Task goal
Copy out the data exactly, leaving the pictures behind.

Rendered images with source text:
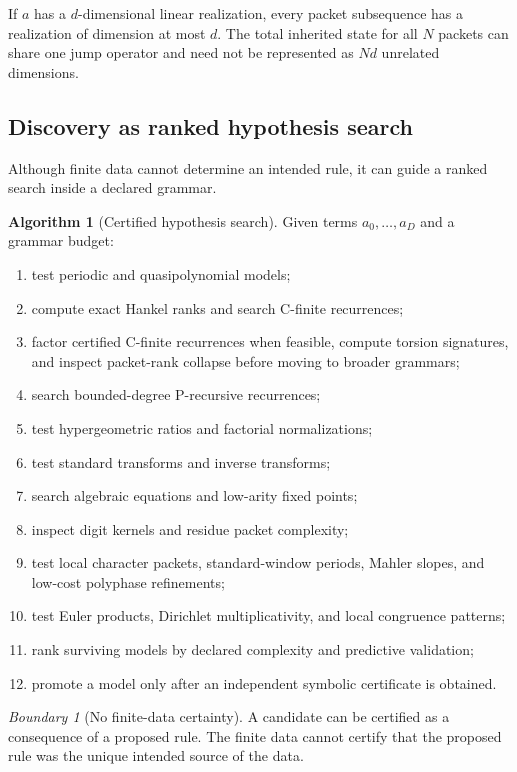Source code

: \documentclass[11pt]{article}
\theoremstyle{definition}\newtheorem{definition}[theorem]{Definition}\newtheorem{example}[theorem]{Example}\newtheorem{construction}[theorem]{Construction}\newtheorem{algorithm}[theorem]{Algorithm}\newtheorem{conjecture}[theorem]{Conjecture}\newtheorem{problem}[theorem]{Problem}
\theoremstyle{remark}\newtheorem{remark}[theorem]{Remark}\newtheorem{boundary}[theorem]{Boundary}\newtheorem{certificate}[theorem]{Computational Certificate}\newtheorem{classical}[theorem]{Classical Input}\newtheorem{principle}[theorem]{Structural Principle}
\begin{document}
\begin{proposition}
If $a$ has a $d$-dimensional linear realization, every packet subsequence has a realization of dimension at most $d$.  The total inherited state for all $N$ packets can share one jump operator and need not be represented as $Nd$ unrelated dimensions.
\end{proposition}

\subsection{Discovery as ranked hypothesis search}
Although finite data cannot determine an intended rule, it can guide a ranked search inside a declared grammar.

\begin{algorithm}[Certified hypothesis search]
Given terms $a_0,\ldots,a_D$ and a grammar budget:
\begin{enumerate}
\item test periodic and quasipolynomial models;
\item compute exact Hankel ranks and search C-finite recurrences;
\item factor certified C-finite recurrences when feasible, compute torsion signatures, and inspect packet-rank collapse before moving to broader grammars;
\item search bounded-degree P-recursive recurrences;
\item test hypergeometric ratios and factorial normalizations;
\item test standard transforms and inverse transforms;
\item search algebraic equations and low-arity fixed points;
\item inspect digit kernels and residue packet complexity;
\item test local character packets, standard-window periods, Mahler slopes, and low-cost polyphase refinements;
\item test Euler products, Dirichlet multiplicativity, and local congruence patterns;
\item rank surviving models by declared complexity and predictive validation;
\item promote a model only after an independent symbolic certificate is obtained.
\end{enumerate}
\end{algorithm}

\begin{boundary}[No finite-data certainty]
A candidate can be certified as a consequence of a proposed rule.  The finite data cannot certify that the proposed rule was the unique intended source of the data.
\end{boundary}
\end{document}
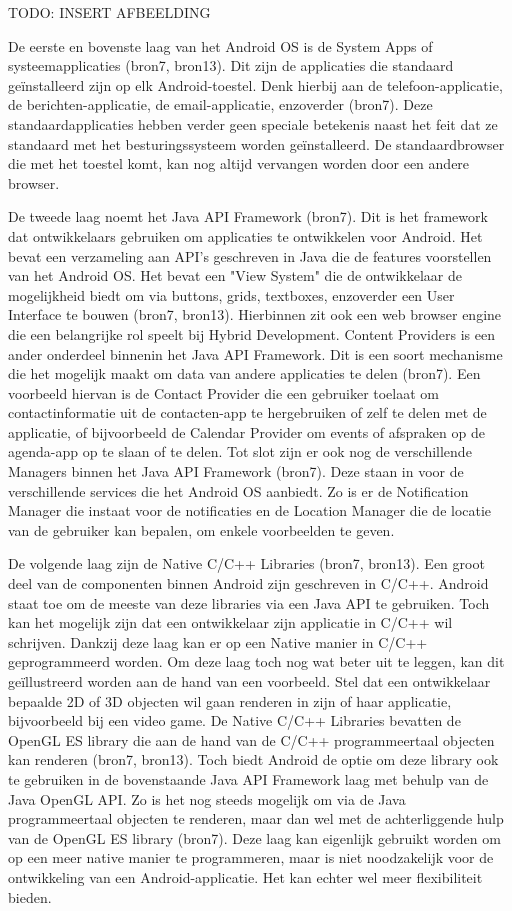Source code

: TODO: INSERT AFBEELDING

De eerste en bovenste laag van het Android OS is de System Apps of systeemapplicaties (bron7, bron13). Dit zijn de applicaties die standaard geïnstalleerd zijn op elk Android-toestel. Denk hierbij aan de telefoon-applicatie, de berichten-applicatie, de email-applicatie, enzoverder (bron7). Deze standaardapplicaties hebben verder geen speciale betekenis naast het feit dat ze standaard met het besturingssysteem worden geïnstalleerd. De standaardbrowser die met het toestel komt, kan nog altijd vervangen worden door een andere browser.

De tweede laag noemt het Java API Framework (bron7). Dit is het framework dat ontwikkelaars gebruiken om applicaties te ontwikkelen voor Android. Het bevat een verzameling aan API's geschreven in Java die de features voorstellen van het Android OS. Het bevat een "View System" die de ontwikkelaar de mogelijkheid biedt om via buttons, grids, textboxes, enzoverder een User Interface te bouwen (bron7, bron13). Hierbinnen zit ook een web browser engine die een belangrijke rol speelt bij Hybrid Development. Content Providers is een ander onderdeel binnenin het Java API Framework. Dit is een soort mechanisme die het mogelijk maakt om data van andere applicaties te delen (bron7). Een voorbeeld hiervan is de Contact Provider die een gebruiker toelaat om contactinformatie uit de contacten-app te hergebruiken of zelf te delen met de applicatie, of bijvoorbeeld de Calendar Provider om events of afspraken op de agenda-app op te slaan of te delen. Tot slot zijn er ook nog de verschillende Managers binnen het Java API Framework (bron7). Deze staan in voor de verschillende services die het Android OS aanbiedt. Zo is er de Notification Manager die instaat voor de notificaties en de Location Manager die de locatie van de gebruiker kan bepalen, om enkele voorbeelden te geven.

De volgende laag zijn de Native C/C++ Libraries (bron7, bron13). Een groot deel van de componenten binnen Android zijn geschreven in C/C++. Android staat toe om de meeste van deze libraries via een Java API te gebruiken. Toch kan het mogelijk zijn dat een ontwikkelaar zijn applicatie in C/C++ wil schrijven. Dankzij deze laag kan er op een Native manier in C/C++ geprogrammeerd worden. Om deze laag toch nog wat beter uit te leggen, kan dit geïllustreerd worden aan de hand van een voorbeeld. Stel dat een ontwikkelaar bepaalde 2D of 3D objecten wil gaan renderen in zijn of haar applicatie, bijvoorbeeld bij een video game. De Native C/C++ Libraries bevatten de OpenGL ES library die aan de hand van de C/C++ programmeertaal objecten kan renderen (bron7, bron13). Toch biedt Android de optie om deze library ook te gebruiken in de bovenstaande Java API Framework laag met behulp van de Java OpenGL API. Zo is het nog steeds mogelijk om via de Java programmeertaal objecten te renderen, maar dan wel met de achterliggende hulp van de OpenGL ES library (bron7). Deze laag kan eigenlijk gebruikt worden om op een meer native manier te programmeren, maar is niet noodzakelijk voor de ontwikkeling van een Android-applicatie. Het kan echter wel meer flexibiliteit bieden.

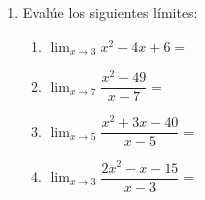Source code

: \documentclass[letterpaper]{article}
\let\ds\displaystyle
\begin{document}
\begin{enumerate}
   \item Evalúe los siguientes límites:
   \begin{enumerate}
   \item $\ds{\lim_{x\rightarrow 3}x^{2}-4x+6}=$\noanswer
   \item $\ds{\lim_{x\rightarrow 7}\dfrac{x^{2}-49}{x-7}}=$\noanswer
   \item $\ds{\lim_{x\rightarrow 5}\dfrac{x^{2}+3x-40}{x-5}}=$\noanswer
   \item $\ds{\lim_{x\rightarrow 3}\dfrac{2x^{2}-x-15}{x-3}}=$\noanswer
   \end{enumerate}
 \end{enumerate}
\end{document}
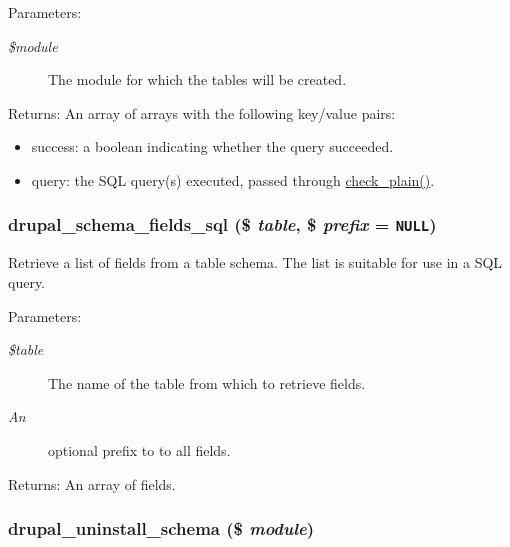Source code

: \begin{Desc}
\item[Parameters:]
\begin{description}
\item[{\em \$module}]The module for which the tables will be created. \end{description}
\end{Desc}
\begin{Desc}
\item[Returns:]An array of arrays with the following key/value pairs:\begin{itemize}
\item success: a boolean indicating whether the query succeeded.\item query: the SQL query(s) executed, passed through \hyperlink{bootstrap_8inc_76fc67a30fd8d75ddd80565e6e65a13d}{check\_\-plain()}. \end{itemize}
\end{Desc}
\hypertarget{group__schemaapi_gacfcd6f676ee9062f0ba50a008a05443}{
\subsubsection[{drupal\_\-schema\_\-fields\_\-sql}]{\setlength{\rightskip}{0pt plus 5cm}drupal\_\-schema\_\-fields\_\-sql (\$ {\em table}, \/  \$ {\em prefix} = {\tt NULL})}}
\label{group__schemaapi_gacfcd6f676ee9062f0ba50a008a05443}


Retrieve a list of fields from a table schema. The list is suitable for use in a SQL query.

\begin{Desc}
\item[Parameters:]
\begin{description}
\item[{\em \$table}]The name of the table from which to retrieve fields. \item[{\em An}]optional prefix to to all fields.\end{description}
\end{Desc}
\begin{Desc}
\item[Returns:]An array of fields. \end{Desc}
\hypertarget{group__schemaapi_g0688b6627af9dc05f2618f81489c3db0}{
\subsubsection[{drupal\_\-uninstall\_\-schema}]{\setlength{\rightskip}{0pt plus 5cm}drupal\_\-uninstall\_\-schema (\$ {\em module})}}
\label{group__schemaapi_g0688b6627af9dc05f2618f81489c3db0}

Task output
Source code

: \documentclass[11pt]{article}
\theoremstyle{definition}\newtheorem{definition}[theorem]{Definition}\newtheorem{example}[theorem]{Example}\newtheorem{construction}[theorem]{Construction}\newtheorem{algorithm}[theorem]{Algorithm}\newtheorem{conjecture}[theorem]{Conjecture}\newtheorem{problem}[theorem]{Problem}
\theoremstyle{remark}\newtheorem{remark}[theorem]{Remark}\newtheorem{boundary}[theorem]{Boundary}\newtheorem{certificate}[theorem]{Computational Certificate}\newtheorem{classical}[theorem]{Classical Input}\newtheorem{principle}[theorem]{Structural Principle}
\begin{document}
\begin{proposition}
If $a$ has a $d$-dimensional linear realization, every packet subsequence has a realization of dimension at most $d$.  The total inherited state for all $N$ packets can share one jump operator and need not be represented as $Nd$ unrelated dimensions.
\end{proposition}

\subsection{Discovery as ranked hypothesis search}
Although finite data cannot determine an intended rule, it can guide a ranked search inside a declared grammar.

\begin{algorithm}[Certified hypothesis search]
Given terms $a_0,\ldots,a_D$ and a grammar budget:
\begin{enumerate}
\item test periodic and quasipolynomial models;
\item compute exact Hankel ranks and search C-finite recurrences;
\item factor certified C-finite recurrences when feasible, compute torsion signatures, and inspect packet-rank collapse before moving to broader grammars;
\item search bounded-degree P-recursive recurrences;
\item test hypergeometric ratios and factorial normalizations;
\item test standard transforms and inverse transforms;
\item search algebraic equations and low-arity fixed points;
\item inspect digit kernels and residue packet complexity;
\item test local character packets, standard-window periods, Mahler slopes, and low-cost polyphase refinements;
\item test Euler products, Dirichlet multiplicativity, and local congruence patterns;
\item rank surviving models by declared complexity and predictive validation;
\item promote a model only after an independent symbolic certificate is obtained.
\end{enumerate}
\end{algorithm}

\begin{boundary}[No finite-data certainty]
A candidate can be certified as a consequence of a proposed rule.  The finite data cannot certify that the proposed rule was the unique intended source of the data.
\end{boundary}
\end{document}
Source code

: TODO: INSERT AFBEELDING

De eerste en bovenste laag van het Android OS is de System Apps of systeemapplicaties (bron7, bron13). Dit zijn de applicaties die standaard geïnstalleerd zijn op elk Android-toestel. Denk hierbij aan de telefoon-applicatie, de berichten-applicatie, de email-applicatie, enzoverder (bron7). Deze standaardapplicaties hebben verder geen speciale betekenis naast het feit dat ze standaard met het besturingssysteem worden geïnstalleerd. De standaardbrowser die met het toestel komt, kan nog altijd vervangen worden door een andere browser.

De tweede laag noemt het Java API Framework (bron7). Dit is het framework dat ontwikkelaars gebruiken om applicaties te ontwikkelen voor Android. Het bevat een verzameling aan API's geschreven in Java die de features voorstellen van het Android OS. Het bevat een "View System" die de ontwikkelaar de mogelijkheid biedt om via buttons, grids, textboxes, enzoverder een User Interface te bouwen (bron7, bron13). Hierbinnen zit ook een web browser engine die een belangrijke rol speelt bij Hybrid Development. Content Providers is een ander onderdeel binnenin het Java API Framework. Dit is een soort mechanisme die het mogelijk maakt om data van andere applicaties te delen (bron7). Een voorbeeld hiervan is de Contact Provider die een gebruiker toelaat om contactinformatie uit de contacten-app te hergebruiken of zelf te delen met de applicatie, of bijvoorbeeld de Calendar Provider om events of afspraken op de agenda-app op te slaan of te delen. Tot slot zijn er ook nog de verschillende Managers binnen het Java API Framework (bron7). Deze staan in voor de verschillende services die het Android OS aanbiedt. Zo is er de Notification Manager die instaat voor de notificaties en de Location Manager die de locatie van de gebruiker kan bepalen, om enkele voorbeelden te geven.

De volgende laag zijn de Native C/C++ Libraries (bron7, bron13). Een groot deel van de componenten binnen Android zijn geschreven in C/C++. Android staat toe om de meeste van deze libraries via een Java API te gebruiken. Toch kan het mogelijk zijn dat een ontwikkelaar zijn applicatie in C/C++ wil schrijven. Dankzij deze laag kan er op een Native manier in C/C++ geprogrammeerd worden. Om deze laag toch nog wat beter uit te leggen, kan dit geïllustreerd worden aan de hand van een voorbeeld. Stel dat een ontwikkelaar bepaalde 2D of 3D objecten wil gaan renderen in zijn of haar applicatie, bijvoorbeeld bij een video game. De Native C/C++ Libraries bevatten de OpenGL ES library die aan de hand van de C/C++ programmeertaal objecten kan renderen (bron7, bron13). Toch biedt Android de optie om deze library ook te gebruiken in de bovenstaande Java API Framework laag met behulp van de Java OpenGL API. Zo is het nog steeds mogelijk om via de Java programmeertaal objecten te renderen, maar dan wel met de achterliggende hulp van de OpenGL ES library (bron7). Deze laag kan eigenlijk gebruikt worden om op een meer native manier te programmeren, maar is niet noodzakelijk voor de ontwikkeling van een Android-applicatie. Het kan echter wel meer flexibiliteit bieden.

Source code

: \documentclass[letterpaper]{article}
\let\ds\displaystyle
\begin{document}
\begin{enumerate}
   \item Evalúe los siguientes límites:
   \begin{enumerate}
   \item $\ds{\lim_{x\rightarrow 3}x^{2}-4x+6}=$\noanswer
   \item $\ds{\lim_{x\rightarrow 7}\dfrac{x^{2}-49}{x-7}}=$\noanswer
   \item $\ds{\lim_{x\rightarrow 5}\dfrac{x^{2}+3x-40}{x-5}}=$\noanswer
   \item $\ds{\lim_{x\rightarrow 3}\dfrac{2x^{2}-x-15}{x-3}}=$\noanswer
   \end{enumerate}
 \end{enumerate}
\end{document}
Source code

: \begin{Desc}
\item[Parameters:]
\begin{description}
\item[{\em \$module}]The module for which the tables will be created. \end{description}
\end{Desc}
\begin{Desc}
\item[Returns:]An array of arrays with the following key/value pairs:\begin{itemize}
\item success: a boolean indicating whether the query succeeded.\item query: the SQL query(s) executed, passed through \hyperlink{bootstrap_8inc_76fc67a30fd8d75ddd80565e6e65a13d}{check\_\-plain()}. \end{itemize}
\end{Desc}
\hypertarget{group__schemaapi_gacfcd6f676ee9062f0ba50a008a05443}{
\subsubsection[{drupal\_\-schema\_\-fields\_\-sql}]{\setlength{\rightskip}{0pt plus 5cm}drupal\_\-schema\_\-fields\_\-sql (\$ {\em table}, \/  \$ {\em prefix} = {\tt NULL})}}
\label{group__schemaapi_gacfcd6f676ee9062f0ba50a008a05443}


Retrieve a list of fields from a table schema. The list is suitable for use in a SQL query.

\begin{Desc}
\item[Parameters:]
\begin{description}
\item[{\em \$table}]The name of the table from which to retrieve fields. \item[{\em An}]optional prefix to to all fields.\end{description}
\end{Desc}
\begin{Desc}
\item[Returns:]An array of fields. \end{Desc}
\hypertarget{group__schemaapi_g0688b6627af9dc05f2618f81489c3db0}{
\subsubsection[{drupal\_\-uninstall\_\-schema}]{\setlength{\rightskip}{0pt plus 5cm}drupal\_\-uninstall\_\-schema (\$ {\em module})}}
\label{group__schemaapi_g0688b6627af9dc05f2618f81489c3db0}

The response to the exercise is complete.